“Não dependemos de consolidação”, diz Abreu, da TIM


Ao falar à imprensa em Nova York, o CEO da TIM, Rodrigo Abreu, afirmou hoje, 15, que a companhia está bem posicionada para enfrentar os dilemas da economia brasileira neste ano e no próximo. Destacou a crença do grupo em uma retomada, o que justifica os planos de investir pelos próximos três anos. Ressaltou, ainda, que o cenário de consolidação das telecomunicações no país não mudou, mas a intensidade dos rumores, sim, e que a operadora não depende desse expediente para melhorar seu posicionamento.

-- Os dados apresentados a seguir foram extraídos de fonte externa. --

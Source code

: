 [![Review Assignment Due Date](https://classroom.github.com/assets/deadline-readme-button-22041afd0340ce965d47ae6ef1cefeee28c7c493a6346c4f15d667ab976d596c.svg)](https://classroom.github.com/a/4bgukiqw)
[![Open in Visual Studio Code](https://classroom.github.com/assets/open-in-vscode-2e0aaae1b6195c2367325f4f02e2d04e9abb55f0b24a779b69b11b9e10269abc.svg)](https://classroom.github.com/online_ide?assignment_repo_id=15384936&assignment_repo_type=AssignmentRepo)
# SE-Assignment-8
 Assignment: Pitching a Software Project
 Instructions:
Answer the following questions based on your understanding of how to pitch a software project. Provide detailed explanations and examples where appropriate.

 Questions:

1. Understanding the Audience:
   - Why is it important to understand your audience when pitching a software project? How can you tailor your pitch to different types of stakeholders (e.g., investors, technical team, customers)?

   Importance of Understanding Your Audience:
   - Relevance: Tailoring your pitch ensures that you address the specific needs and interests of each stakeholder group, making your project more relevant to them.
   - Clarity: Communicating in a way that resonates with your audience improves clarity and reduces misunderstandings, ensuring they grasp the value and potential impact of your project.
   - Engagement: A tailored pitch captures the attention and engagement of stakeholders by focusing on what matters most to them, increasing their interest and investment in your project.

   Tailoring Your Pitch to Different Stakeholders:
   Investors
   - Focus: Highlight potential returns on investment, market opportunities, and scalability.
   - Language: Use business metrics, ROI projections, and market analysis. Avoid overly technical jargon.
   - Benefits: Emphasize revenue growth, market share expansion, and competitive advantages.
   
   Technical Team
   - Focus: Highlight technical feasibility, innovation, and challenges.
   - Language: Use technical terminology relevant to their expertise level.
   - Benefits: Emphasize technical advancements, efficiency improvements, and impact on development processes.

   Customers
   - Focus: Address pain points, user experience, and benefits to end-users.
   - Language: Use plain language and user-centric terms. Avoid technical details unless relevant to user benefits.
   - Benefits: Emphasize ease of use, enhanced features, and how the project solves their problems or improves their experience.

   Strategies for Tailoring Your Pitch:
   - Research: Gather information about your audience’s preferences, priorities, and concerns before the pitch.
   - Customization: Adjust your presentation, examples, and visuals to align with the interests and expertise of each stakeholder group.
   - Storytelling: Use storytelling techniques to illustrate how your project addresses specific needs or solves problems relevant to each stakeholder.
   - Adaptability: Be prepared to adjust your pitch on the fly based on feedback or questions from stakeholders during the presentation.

“As condições de consolidação não mudaram, mudaram os níveis de especulação. Temos um plano que é atingível, sem recorrer a isso. Não dependemos de consolidação pois temos uma posição de mercado que é sustentável”, falou. A empresa costuma ser a aposta de analistas quando o assunto é fusão ou compra pelas concorrentes Claro, Vivo e Oi.

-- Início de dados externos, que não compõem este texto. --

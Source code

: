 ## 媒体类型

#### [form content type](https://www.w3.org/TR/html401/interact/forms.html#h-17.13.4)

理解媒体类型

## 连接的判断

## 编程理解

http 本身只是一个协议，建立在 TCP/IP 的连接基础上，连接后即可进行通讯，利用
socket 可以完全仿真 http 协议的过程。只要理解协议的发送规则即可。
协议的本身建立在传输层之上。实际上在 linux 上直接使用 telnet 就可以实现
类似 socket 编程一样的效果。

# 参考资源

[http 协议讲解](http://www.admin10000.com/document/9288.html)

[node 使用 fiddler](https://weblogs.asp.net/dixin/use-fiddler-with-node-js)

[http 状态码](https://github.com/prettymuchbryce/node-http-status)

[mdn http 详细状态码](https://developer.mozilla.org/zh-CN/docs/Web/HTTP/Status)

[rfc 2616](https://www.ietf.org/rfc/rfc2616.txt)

O executivo reclamou também da avaliação que o mercado faz das ações da operadora. “Estamos pelo menos 25% a 40% com valor de mercado abaixo do que deveríamos ter. Neste ano, houve queda em função da situação macroeconômica, mas acreditamos que a situação macroeconômica vá mudar. Esperamos que ano que vem a inflação se reduza para um nível mais controlado”, disse.

Essa visão de médio a longo prazo justifica o aumento dos investimentos, por parte da empresa, até 2017. “Aumentar o Capex é uma obrigação para impulsionar o crescimento dos próximos 3 a 5 anos. Depois disso, o investimento voltará a níveis normais”, disse. Os níveis normais seriam de cerca de 15% em relação às vendas.

Abreu comentou, ainda, a possível entrada da AT&T no mercado brasileiro. Hoje, a empresa atua por meio da Sky, principalmente com a oferta de TV paga. “A nosso ver, a posição deles como player de DTH não é sustentável. Eles terão que investir no mercado móvel ou vender a operação”, disse. A afirmou que uma possível entrada dos norte-americanos no Brasil não afetaria a TIM no primeiro momento, as os concorrentes Claro e Telefônica, que dispõem de ofertas em bundles.